Required action: Using the records provided below, locate and copy each line that contains the word "tags".

Material for the task:
__________________________________________________

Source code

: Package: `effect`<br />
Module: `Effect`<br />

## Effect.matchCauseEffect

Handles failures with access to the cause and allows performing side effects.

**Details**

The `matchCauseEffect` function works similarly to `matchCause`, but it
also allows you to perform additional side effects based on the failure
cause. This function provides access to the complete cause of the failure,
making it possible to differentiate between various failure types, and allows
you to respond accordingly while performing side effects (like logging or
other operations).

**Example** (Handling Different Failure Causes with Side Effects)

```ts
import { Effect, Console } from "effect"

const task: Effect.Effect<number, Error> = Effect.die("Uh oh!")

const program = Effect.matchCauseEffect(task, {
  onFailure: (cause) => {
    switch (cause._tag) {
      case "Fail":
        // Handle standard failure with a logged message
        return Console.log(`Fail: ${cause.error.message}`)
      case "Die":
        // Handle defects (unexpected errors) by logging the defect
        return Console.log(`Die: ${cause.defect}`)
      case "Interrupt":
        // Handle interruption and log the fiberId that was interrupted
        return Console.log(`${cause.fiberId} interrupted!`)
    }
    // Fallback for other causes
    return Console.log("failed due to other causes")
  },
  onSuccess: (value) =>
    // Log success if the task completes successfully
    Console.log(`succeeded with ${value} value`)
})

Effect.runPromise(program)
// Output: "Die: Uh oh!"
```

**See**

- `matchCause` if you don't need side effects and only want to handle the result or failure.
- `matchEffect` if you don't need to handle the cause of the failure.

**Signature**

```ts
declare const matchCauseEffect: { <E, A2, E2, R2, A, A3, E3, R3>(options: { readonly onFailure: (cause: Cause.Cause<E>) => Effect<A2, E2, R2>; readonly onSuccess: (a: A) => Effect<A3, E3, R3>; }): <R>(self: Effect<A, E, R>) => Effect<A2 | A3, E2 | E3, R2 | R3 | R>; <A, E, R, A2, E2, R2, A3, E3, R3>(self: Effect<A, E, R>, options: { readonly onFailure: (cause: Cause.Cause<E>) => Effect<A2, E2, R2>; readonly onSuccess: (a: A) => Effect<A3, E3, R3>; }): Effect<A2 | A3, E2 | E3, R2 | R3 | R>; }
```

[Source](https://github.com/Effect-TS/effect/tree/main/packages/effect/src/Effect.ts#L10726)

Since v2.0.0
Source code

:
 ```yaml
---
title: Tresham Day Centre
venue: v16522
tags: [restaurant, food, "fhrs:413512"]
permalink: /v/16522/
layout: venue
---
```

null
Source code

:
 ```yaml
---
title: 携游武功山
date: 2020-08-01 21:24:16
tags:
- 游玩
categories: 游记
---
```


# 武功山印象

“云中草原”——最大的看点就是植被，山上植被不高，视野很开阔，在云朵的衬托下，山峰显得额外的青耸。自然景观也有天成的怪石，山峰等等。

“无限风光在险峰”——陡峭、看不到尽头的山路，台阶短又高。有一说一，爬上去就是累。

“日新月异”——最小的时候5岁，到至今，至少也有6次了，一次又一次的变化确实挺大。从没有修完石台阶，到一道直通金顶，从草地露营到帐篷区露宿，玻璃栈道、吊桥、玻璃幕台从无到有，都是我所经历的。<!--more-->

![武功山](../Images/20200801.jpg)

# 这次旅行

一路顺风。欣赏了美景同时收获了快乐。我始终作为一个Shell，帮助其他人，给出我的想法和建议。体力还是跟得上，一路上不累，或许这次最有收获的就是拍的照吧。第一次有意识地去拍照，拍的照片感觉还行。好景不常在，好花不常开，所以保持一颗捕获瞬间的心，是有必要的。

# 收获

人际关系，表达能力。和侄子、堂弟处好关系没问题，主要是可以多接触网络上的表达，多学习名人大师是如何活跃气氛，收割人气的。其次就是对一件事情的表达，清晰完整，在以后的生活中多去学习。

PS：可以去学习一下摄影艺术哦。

__________________________________________________

Exercise answer:
tags: [restaurant, food, "fhrs:413512"]
tags:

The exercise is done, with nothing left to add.